As noted in other posts, I’m writing a monitoring application. Because this is at best a part time effort that needs to be done quickly, I’ve made some technology choices that emphasize rapid development: the app is a Rails app, and I’m storing statistics with RRD.
I really like RRD, as I’ve mentioned before, it gets me out of the business of drawing graphs and storing data, both of which are hard problems I’d rather not solve. But I was having some issues with it when I would try to store values.
How I thought RRD worked
It seemed pretty simple. I thought I would create an RRD file (wow, lots of parameters, wonder what they mean?), then update it whenever I had a number. And the values would be graphed. And all would be good. But when I did all of the above, I noticed that the values being graphed were not the values I was storing. Hmmm. Time to figure out what some of those parameters mean.
How RRD actually works
Pretty well, actually, because it was designed by some smart people to store numbers that came in at any time, and average those numbers across a create time defined interval. Well, that’s one of the ways RRD works. It can also store counters, store the results of methods applied to raw values, and store the derivative value of the line being graphed. I was using it in the simplest case, to store a value.
What I didn’t realize is that if my values were updated between interval boundaries (known as ‘step values’), they would be averaged across that interval. If the values were updated outside of the specified ‘heartbeat’ value, RRD would store an ‘unknown’ value. A good explanation of how this works is found here ( in an SNMP monitoring solution).
That is actually the way graphing in a loosely coupled environment_should_ work. The reason that I was seeing strange numbers was because my insertions were falling within the same interval boundary. Which may be rational, but doesn’t jibe with then numbers I’m trying to (a) display and (b) alert on.
How I got my app to work with RRD
The key for this app is that it is expecting an average value across a time interval. So in essence I have to make sure that only one data point is inserted per interval. I do this by munging the time of insertion in the RRD graph (I still keep the original insert time for purposes of reporting).
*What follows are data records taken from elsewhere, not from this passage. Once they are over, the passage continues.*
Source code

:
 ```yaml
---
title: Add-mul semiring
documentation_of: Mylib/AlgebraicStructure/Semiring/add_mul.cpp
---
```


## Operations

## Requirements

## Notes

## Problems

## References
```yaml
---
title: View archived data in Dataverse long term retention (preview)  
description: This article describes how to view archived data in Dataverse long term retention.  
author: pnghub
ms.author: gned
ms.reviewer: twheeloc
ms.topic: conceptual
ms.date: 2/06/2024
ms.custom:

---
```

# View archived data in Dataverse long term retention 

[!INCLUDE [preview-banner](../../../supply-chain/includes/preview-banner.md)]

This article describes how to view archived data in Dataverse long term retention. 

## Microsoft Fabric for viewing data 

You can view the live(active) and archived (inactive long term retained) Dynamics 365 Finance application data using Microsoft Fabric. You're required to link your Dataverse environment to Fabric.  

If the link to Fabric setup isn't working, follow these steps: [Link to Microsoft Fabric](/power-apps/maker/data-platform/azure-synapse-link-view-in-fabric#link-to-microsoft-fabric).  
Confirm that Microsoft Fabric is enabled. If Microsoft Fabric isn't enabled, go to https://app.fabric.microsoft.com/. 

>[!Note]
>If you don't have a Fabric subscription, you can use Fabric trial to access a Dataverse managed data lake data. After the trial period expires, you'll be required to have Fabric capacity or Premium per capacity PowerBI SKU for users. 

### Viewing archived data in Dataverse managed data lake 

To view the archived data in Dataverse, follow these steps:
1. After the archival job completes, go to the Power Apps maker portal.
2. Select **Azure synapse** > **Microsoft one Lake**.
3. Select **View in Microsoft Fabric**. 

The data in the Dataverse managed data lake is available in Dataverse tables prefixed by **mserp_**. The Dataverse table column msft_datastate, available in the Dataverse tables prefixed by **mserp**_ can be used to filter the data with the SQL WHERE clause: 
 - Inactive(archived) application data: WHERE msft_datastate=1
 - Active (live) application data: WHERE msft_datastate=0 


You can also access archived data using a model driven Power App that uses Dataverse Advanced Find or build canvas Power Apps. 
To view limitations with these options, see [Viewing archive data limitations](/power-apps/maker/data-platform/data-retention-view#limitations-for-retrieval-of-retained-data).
I insert the data point at the end of the interval, so if I have a 5 minute interval and I receive and update at 21:52:34, my actual insertion is at 21:55:00. The next value will be inserted at 22:00:00. If the interval was 1 minute, I would have inserted at 21:53:00, and the next value would be inserted at 21:54:00.
More fun with RRD
I’m sure that more fun awaits. I have not hit the point where round robin averaging kicks in, and my ‘default’ values are based on my current (mis)understanding of RRD. I’ll update this post so I don’t repeat history.